I remember the feelings of total helplessness when I was called into school because my own precious child had caused physical damage to themselves through extreme self-harm.

I felt that somehow, I’d failed as a parent. How could I, as a trained nurse, have missed this? We had known that they were struggling with some issues, but we had put it down to hormonal teenage mood swings.

Having not experienced any mental health issues myself, I struggled to really understand how my child was feeling. I had prided myself on having a good relationship with all our children and being a family who could talk openly and share our problems. Yet during this time, I felt totally unable to reach my child.

They were completely trapped in a dark prison of despair and isolation and I was powerless to help them.

In their desperate search for a way out, their behaviour and life choices became very destructive and caused us all more heartache and sadness.

We spent many hours at difficult doctors’ appointments and counselling sessions, but nothing seemed to be changing. To my shame, I often resorted to angry outbursts and very unhelpful comments and suggestions.

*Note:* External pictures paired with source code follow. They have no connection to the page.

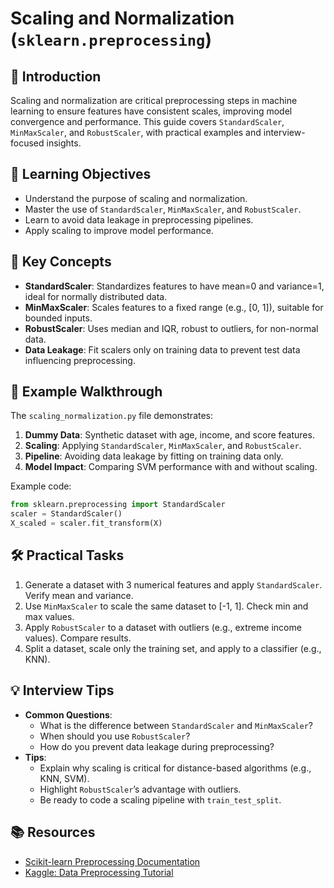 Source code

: # Scaling and Normalization (`sklearn.preprocessing`)

## 📖 Introduction
Scaling and normalization are critical preprocessing steps in machine learning to ensure features have consistent scales, improving model convergence and performance. This guide covers `StandardScaler`, `MinMaxScaler`, and `RobustScaler`, with practical examples and interview-focused insights.

## 🎯 Learning Objectives
- Understand the purpose of scaling and normalization.
- Master the use of `StandardScaler`, `MinMaxScaler`, and `RobustScaler`.
- Learn to avoid data leakage in preprocessing pipelines.
- Apply scaling to improve model performance.

## 🔑 Key Concepts
- **StandardScaler**: Standardizes features to have mean=0 and variance=1, ideal for normally distributed data.
- **MinMaxScaler**: Scales features to a fixed range (e.g., [0, 1]), suitable for bounded inputs.
- **RobustScaler**: Uses median and IQR, robust to outliers, for non-normal data.
- **Data Leakage**: Fit scalers only on training data to prevent test data influencing preprocessing.

## 📝 Example Walkthrough
The `scaling_normalization.py` file demonstrates:
1. **Dummy Data**: Synthetic dataset with age, income, and score features.
2. **Scaling**: Applying `StandardScaler`, `MinMaxScaler`, and `RobustScaler`.
3. **Pipeline**: Avoiding data leakage by fitting on training data only.
4. **Model Impact**: Comparing SVM performance with and without scaling.

Example code:
```python
from sklearn.preprocessing import StandardScaler
scaler = StandardScaler()
X_scaled = scaler.fit_transform(X)
```

## 🛠️ Practical Tasks
1. Generate a dataset with 3 numerical features and apply `StandardScaler`. Verify mean and variance.
2. Use `MinMaxScaler` to scale the same dataset to [-1, 1]. Check min and max values.
3. Apply `RobustScaler` to a dataset with outliers (e.g., extreme income values). Compare results.
4. Split a dataset, scale only the training set, and apply to a classifier (e.g., KNN).

## 💡 Interview Tips
- **Common Questions**:
  - What is the difference between `StandardScaler` and `MinMaxScaler`?
  - When should you use `RobustScaler`?
  - How do you prevent data leakage during preprocessing?
- **Tips**:
  - Explain why scaling is critical for distance-based algorithms (e.g., KNN, SVM).
  - Highlight `RobustScaler`’s advantage with outliers.
  - Be ready to code a scaling pipeline with `train_test_split`.

## 📚 Resources
- [Scikit-learn Preprocessing Documentation](https://scikit-learn.org/stable/modules/preprocessing.html)
- [Kaggle: Data Preprocessing Tutorial](https://www.kaggle.com/learn/data-cleaning)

My frustration was overwhelming as I grappled with my desire to ‘fix’ them.

Out of protection and care for them, we found ourselves carrying a huge burden which we were only able to share with a very few people. However, our family and close friends really did an amazing job of consistently standing with us and supporting us during the darkest days.

Living with someone who is battling mental health issues really does affect the whole family. We felt like we were walking through a minefield every day. The pressure on us all was exhausting, as we never knew what might happen next.

I went through a range of emotions each day as I faced the reality of our home life.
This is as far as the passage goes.